◆ **What you have to do**: For each line of the listing below that contains the string "github", copy the line.
*** Input material Section Begins ***
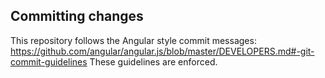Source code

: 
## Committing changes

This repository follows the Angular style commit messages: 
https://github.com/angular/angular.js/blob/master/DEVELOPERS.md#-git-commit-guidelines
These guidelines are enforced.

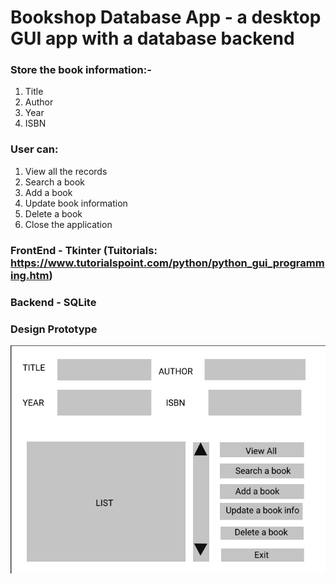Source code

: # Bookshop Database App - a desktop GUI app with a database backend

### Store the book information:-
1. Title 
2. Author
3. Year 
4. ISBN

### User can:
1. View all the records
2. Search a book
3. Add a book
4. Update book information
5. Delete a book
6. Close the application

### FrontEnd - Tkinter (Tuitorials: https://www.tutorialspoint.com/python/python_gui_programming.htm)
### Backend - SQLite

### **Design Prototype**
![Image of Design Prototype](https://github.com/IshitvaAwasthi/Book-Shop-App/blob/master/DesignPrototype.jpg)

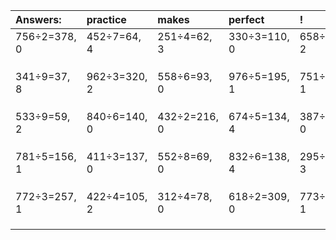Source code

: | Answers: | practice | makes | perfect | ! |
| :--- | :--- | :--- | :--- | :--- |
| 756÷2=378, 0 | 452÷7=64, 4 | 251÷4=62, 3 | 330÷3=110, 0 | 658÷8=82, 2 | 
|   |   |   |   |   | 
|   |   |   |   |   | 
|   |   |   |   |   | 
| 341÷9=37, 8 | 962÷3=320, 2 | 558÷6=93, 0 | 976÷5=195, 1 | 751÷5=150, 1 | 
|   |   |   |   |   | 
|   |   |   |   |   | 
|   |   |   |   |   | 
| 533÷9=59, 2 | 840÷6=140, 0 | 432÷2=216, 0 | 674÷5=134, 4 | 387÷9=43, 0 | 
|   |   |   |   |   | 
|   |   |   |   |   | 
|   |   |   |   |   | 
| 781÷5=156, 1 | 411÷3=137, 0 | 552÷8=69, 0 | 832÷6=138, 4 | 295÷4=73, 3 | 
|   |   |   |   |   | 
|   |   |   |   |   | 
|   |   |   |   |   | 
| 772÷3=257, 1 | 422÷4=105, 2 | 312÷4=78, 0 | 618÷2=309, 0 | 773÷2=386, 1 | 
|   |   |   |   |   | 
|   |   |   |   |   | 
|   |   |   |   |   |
*** Input material Section Ends ***
*** Input material Section Begins ***
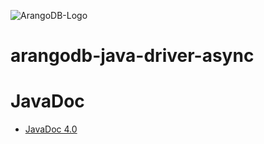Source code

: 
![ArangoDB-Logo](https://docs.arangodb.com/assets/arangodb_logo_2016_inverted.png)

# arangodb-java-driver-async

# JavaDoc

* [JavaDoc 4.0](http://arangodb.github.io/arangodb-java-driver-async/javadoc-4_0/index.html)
*** Input material Section Ends ***
*** Input material Section Begins ***
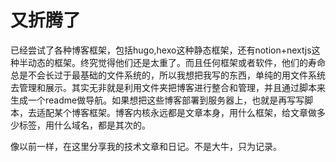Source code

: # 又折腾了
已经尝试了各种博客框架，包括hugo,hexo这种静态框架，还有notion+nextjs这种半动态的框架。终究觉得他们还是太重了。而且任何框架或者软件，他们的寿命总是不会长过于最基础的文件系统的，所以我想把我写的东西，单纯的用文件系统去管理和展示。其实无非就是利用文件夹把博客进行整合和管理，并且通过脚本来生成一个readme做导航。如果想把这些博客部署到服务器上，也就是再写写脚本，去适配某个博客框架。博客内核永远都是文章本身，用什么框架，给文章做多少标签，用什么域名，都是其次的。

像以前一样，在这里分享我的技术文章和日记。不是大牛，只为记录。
*** Input material Section Ends ***
◆ **Exercise solution**:
https://github.com/angular/angular.js/blob/master/DEVELOPERS.md#-git-commit-guidelines
![Image of Design Prototype](https://github.com/IshitvaAwasthi/Book-Shop-App/blob/master/DesignPrototype.jpg)
* [JavaDoc 4.0](http://arangodb.github.io/arangodb-java-driver-async/javadoc-4_0/index.html)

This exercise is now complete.